§ Instructions to follow:
Quote, without any change, the line that contains "You should have" and all lines that follow it to the end of the data below.

Saved data entries
>>
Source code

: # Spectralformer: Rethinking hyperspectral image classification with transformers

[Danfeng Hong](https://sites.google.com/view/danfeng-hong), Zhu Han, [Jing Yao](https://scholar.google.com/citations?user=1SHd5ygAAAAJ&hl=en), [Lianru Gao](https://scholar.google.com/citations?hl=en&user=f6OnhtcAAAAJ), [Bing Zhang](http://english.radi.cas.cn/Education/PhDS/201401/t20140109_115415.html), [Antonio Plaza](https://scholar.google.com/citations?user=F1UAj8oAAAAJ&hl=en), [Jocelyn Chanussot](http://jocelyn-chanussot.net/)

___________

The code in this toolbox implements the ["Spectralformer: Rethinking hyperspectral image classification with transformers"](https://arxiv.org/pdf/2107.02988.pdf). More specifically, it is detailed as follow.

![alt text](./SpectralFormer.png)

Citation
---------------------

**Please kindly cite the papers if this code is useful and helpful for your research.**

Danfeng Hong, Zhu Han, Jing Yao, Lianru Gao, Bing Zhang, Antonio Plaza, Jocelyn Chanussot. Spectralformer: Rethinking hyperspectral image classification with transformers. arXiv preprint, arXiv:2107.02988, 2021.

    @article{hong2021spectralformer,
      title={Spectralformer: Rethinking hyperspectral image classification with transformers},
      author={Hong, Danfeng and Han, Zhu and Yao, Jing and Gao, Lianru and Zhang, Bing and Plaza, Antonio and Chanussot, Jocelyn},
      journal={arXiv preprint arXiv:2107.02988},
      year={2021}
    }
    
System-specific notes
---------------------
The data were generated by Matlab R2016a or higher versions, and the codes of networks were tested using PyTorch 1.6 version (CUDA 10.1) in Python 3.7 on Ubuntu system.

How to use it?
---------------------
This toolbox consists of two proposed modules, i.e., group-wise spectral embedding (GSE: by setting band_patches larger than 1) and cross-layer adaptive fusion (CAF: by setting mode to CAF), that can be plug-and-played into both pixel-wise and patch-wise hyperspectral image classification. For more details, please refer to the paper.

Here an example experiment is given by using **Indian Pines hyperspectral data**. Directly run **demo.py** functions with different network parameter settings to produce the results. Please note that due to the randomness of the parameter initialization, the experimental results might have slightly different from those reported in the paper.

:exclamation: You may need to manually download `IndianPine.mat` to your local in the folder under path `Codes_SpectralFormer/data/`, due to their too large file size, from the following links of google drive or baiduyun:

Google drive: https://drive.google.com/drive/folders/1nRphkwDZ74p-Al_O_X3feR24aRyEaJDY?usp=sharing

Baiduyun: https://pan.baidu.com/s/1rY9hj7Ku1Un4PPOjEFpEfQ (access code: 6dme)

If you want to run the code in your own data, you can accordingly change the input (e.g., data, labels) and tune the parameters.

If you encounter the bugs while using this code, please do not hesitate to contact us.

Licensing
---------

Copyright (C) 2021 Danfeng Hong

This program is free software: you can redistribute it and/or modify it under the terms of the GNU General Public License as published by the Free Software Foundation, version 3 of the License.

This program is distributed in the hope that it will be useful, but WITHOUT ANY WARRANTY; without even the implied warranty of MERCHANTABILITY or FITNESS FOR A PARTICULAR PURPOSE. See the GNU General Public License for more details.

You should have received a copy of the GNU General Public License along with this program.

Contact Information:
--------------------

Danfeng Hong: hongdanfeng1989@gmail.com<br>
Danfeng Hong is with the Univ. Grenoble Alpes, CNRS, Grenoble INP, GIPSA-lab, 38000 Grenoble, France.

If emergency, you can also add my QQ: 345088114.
<<
§ Task response:
You should have received a copy of the GNU General Public License along with this program.

Contact Information:
--------------------

Danfeng Hong: hongdanfeng1989@gmail.com<br>
Danfeng Hong is with the Univ. Grenoble Alpes, CNRS, Grenoble INP, GIPSA-lab, 38000 Grenoble, France.

If emergency, you can also add my QQ: 345088114.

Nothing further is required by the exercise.